**Directions for this task**
A complete answer includes every line below with the word "Definition".
Segment Start: Provided records
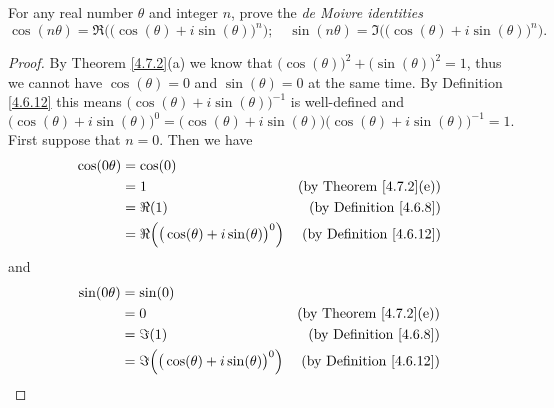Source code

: \begin{exercise}\label{ex 4.7.7}
    For any real number \(\theta\) and integer \(n\), prove the \emph{de Moivre identities}
    \[
        \cos(n \theta) = \Re\Big(\big(\cos(\theta) + i \sin(\theta)\big)^n\Big); \quad \sin(n \theta) = \Im\Big(\big(\cos(\theta) + i \sin(\theta)\big)^n\Big).
    \]
\end{exercise}

\begin{proof}
    By Theorem \ref{4.7.2}(a) we know that \(\big(\cos(\theta)\big)^2 + \big(\sin(\theta)\big)^2 = 1\), thus we cannot have \(\cos(\theta) = 0\) and \(\sin(\theta) = 0\) at the same time.
    By Definition \ref{4.6.12} this means \(\big(\cos(\theta) + i \sin(\theta)\big)^{-1}\) is well-defined and
    \[
        \big(\cos(\theta) + i \sin(\theta)\big)^0 = \big(\cos(\theta) + i \sin(\theta)\big) \big(\cos(\theta) + i \sin(\theta)\big)^{-1} = 1.
    \]
    First suppose that \(n = 0\).
    Then we have
    \begin{align*}
        \cos(0 \theta) & = \cos(0)                                                                                      \\
                       & = 1                                                      & \text{(by Theorem \ref{4.7.2}(e))}  \\
                       & = \Re(1)                                                 & \text{(by Definition \ref{4.6.8})}  \\
                       & = \Re\Big(\big(\cos(\theta) + i \sin(\theta)\big)^0\Big) & \text{(by Definition \ref{4.6.12})}
    \end{align*}
    and
    \begin{align*}
        \sin(0 \theta) & = \sin(0)                                                                                      \\
                       & = 0                                                      & \text{(by Theorem \ref{4.7.2}(e))}  \\
                       & = \Im(1)                                                 & \text{(by Definition \ref{4.6.8})}  \\
                       & = \Im\Big(\big(\cos(\theta) + i \sin(\theta)\big)^0\Big) & \text{(by Definition \ref{4.6.12})}
    \end{align*}


\end{proof}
Segment End: Provided records
**Final answer**
    By Definition \ref{4.6.12} this means \(\big(\cos(\theta) + i \sin(\theta)\big)^{-1}\) is well-defined and
                       & = \Re(1)                                                 & \text{(by Definition \ref{4.6.8})}  \\
                       & = \Re\Big(\big(\cos(\theta) + i \sin(\theta)\big)^0\Big) & \text{(by Definition \ref{4.6.12})}
                       & = \Im(1)                                                 & \text{(by Definition \ref{4.6.8})}  \\
                       & = \Im\Big(\big(\cos(\theta) + i \sin(\theta)\big)^0\Big) & \text{(by Definition \ref{4.6.12})}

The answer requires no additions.